Experiments 1 and 2 above demonstrated that an observer underestimated the egocentric distance in the virtual environment when the target was seen beyond a texture boundary. These experiments replicate previous findings in the real 3D environment (He et al 2004; Sinai et al 1998), and support the prediction of distance underestimation by the SSIP hypothesis. Fundamental to the SSIP hypothesis is the proposal that the distance underestimation stems from a slant ground surface representation when the homogeneous texture information on the ground is disrupted (see figure 1 where the far surface is perceived as slanted upward toward the frontoparallel plane). The current experiment examined this slant surface representation prediction by testing two opposing hypotheses (slant hypothesis vs. horizontal compression hypothesis; see figures 1 and 2).

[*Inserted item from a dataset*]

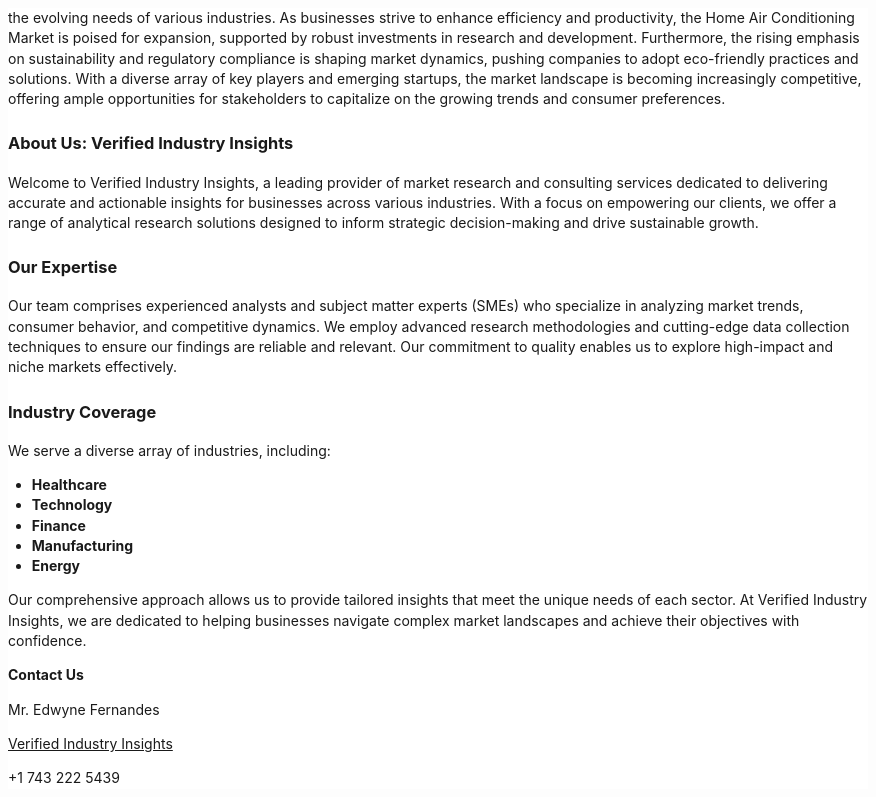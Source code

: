 the evolving needs of various industries. As businesses strive to enhance efficiency and productivity, the Home Air Conditioning Market is poised for expansion, supported by robust investments in research and development. Furthermore, the rising emphasis on sustainability and regulatory compliance is shaping market dynamics, pushing companies to adopt eco-friendly practices and solutions. With a diverse array of key players and emerging startups, the market landscape is becoming increasingly competitive, offering ample opportunities for stakeholders to capitalize on the growing trends and consumer preferences.</p><h3>About Us: Verified Industry Insights</h3><p>Welcome to Verified Industry Insights, a leading provider of market research and consulting services dedicated to delivering accurate and actionable insights for businesses across various industries. With a focus on empowering our clients, we offer a range of analytical research solutions designed to inform strategic decision-making and drive sustainable growth.</p><h3>Our Expertise</h3><p>Our team comprises experienced analysts and subject matter experts (SMEs) who specialize in analyzing market trends, consumer behavior, and competitive dynamics. We employ advanced research methodologies and cutting-edge data collection techniques to ensure our findings are reliable and relevant. Our commitment to quality enables us to explore high-impact and niche markets effectively.</p><h3>Industry Coverage</h3><p>We serve a diverse array of industries, including:</p><ul><li><strong>Healthcare</strong></li><li><strong>Technology</strong></li><li><strong>Finance</strong></li><li><strong>Manufacturing</strong></li><li><strong>Energy</strong></li></ul><p>Our comprehensive approach allows us to provide tailored insights that meet the unique needs of each sector. At Verified Industry Insights, we are dedicated to helping businesses navigate complex market landscapes and achieve their objectives with confidence.</p><p><strong>Contact Us</strong></p><p>Mr. Edwyne Fernandes</p><p><a href="https://www.verifiedindustryinsights.com/">Verified Industry Insights</a></p><p>+1 743 222 5439</p>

Figures 8a and 8b show the virtual visual conditions tested. The discontinuous-texture condition (figure 8a) had a phase shift between the near and far checkerboard-textured surfaces, which created an explicit texture boundary. The visibility of the texture boundary was enhanced by the color difference between paired tiled components of the near and far checkerboardtextured surfaces. The homogeneous-texture condition (figure 8b, baseline control) had the ground surface covered with regular checkerboard tiles. For each condition, we performed two types of measurements. The first was a distance judgment measurement (as in Experiments 1 and 2), in which we tested the perceived distance of a target beyond the texture boundary using the perceptual distance-matching task. The second was a surface-slant judgment measurement, in which we tested the perceived slant of the far texture surface by asking the observer to adjust its perceived slant (controlled with a computer keyboard) until it appeared coplanar with the near texture surface. According to the slant hypothesis, the observer will set the far checkerboard-textured surface as slanted downward to compensate for the bias due to the slant error (figure 9), in order to perceive the near and far checkerboard-textured surfaces as coplanar. The horizontal compression hypothesis, on the other hand, predicts that the observer will set the far checkerboard-textured surface as coplanar with the near checkerboard-textured surface.

Figure 8.

Figure 8

The VR displays used in Experiment 3. (a) In the discontinuous-texture condition, an explicit texture boundary was created by a 90° phase shift between the near and far checkerboard-textured surfaces. (b) In the homogeneous-texture condition, regular checkerboard tiles covered the ground surface. For both conditions, a vertical brick wall was placed at the farend of the checkerboard-textured surface to block the horizon. (c) An illustration (side view) of the general layout when measuring the judged target distance in the discontinuous-texture condition. The observer stood on the near checkerboard-textured surface to view the test-target on the far checkerboard-textured surface. The distance of the texture boundary from the observer was either 3m or 5m. To respond to the perceived distance, the observer turned around by 180o to view the grass-textured field and performed a distance-matching task.

Figure 9.

Figure 9

A (side view) schematic depicting the general layout in the surface-slant judgment measurement (discontinuous-texture condition) in Experiment 3. In the virtual environment, the observer stood on the flat, near checkerboard-textured surface to judge if the near and far checkerboard-textured surfaces were coplanar. The slant of the far checkerboard-textured surface was initially set at a random value between +12° (downward) and −12° (upward). The distance of the texture boundary from the observer was 3m, 4m or 5m.

4.1 Methods

4.1.1 Stimuli

Only the stereoscopic display mode was used in the current experiment. The regular checkerboard-textured floor in each condition (figures 8a and 8b) had alternating colored tiles (0.4×0.4m). Additionally, in the discontinuous-texture condition (figure 8a) a relative horizontal displacement (90° phase shift) was created between the near and far regions of the checkerboard pattern. These near and far checkerboard regions (texture surfaces) were painted with different colors (magenta/cyan vs. tan/light-wheat) to enhance their common texture boundary. In the experiment, the assignments of the paired tile colors to the near and far checkerboard-textured surfaces were fully counterbalanced. The distance between the texture boundary and a virtual yellow line reference (observer's feet) in the virtual environment was set at one of two distances (3m or 5m) for the distance judgment measurement (figure 8c), and one of three distances (3m, 4m, or 5m) for the surface-slant judgment measurement (figure 9).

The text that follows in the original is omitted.